> Work to complete:
Only those lines in the data below from the line containing "implementation of various autoencoder" through the line containing "This is a variation", both included, should be restated word for word.

Saved entries
********

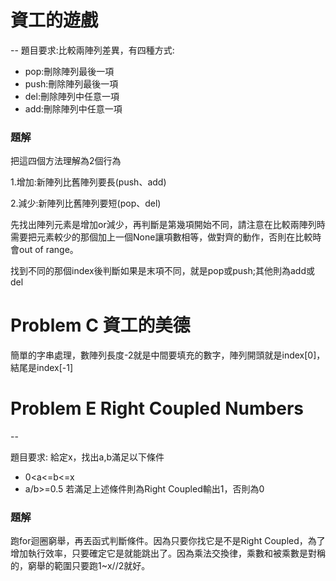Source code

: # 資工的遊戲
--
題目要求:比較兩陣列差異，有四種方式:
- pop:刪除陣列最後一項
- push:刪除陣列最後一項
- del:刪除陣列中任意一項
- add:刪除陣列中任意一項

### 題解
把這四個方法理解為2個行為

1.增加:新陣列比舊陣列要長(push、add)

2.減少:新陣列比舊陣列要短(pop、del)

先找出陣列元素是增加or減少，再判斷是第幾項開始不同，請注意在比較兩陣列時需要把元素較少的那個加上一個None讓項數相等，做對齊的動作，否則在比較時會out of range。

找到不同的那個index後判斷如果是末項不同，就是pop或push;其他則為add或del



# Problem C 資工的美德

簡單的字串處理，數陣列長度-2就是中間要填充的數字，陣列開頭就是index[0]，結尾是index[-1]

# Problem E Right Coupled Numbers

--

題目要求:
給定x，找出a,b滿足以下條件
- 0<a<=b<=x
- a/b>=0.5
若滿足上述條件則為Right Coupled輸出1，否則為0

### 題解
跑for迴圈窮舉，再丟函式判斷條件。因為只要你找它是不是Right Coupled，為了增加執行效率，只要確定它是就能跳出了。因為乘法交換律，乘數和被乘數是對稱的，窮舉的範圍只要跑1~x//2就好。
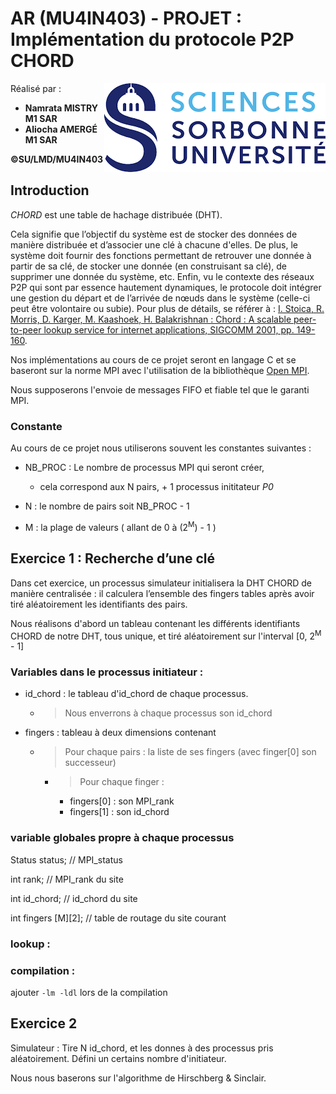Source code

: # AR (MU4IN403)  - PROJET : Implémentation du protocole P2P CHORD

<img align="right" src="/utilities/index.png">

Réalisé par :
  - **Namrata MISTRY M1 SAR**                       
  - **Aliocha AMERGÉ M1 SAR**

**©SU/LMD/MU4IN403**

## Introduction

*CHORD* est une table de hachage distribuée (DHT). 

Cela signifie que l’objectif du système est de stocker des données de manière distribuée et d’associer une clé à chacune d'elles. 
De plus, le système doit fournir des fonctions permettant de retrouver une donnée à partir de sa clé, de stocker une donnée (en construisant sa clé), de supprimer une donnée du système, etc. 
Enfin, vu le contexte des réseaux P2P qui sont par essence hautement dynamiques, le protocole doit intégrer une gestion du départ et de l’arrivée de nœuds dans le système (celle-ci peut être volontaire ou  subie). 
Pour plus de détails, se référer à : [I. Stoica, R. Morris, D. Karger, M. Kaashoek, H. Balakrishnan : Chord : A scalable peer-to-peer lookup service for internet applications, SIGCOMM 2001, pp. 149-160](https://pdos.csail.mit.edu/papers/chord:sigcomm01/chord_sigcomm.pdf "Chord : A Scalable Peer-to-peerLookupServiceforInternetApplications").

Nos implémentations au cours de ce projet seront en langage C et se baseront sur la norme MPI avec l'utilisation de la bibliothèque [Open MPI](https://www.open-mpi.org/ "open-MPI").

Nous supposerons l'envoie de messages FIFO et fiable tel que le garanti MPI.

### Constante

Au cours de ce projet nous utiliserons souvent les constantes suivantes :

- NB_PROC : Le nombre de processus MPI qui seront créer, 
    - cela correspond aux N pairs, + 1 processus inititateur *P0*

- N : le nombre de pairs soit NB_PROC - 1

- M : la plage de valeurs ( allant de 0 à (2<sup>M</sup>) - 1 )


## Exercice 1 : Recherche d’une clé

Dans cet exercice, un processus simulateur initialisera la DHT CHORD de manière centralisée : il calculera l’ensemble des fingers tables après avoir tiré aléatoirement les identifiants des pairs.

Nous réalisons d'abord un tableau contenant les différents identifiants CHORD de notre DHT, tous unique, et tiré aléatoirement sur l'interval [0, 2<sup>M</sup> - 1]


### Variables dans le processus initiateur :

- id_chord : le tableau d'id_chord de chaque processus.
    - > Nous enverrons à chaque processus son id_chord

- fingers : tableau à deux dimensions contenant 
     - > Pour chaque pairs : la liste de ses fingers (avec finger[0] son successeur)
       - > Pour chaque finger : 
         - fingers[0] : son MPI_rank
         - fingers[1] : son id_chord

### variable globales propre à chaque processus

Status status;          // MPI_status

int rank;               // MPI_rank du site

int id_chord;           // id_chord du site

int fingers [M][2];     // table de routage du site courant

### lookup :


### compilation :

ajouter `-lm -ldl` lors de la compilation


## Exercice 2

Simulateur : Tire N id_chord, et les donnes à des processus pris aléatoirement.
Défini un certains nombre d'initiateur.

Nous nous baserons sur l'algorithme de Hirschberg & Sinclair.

********

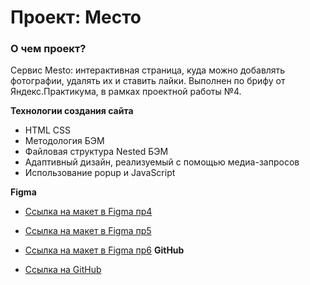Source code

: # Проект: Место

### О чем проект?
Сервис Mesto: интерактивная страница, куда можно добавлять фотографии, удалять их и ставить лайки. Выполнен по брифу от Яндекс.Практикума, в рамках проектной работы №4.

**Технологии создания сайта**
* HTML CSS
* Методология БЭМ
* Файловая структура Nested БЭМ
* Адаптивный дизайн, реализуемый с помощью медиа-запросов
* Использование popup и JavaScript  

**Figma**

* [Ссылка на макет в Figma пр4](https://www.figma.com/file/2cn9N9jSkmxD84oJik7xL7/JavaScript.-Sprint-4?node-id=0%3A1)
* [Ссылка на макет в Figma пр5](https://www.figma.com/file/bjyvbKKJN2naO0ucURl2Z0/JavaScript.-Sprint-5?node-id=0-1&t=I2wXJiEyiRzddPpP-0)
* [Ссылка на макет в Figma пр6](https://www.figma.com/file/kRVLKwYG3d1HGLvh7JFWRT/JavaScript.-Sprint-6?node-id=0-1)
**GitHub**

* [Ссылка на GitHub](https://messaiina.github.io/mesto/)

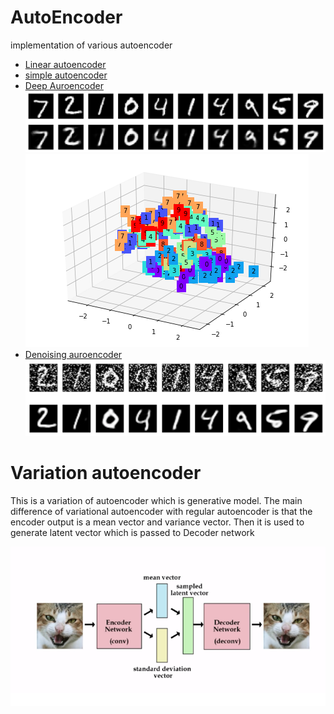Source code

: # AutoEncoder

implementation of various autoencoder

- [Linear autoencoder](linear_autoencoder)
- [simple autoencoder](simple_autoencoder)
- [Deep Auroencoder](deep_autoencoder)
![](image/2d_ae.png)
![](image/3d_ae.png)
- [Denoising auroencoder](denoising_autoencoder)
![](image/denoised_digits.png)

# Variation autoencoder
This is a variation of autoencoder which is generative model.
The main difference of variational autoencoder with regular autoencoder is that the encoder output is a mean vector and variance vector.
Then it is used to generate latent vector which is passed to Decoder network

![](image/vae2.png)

********

> Completed exercise:
implementation of various autoencoder

- [Linear autoencoder](linear_autoencoder)
- [simple autoencoder](simple_autoencoder)
- [Deep Auroencoder](deep_autoencoder)
![](image/2d_ae.png)
![](image/3d_ae.png)
- [Denoising auroencoder](denoising_autoencoder)
![](image/denoised_digits.png)

# Variation autoencoder
This is a variation of autoencoder which is generative model.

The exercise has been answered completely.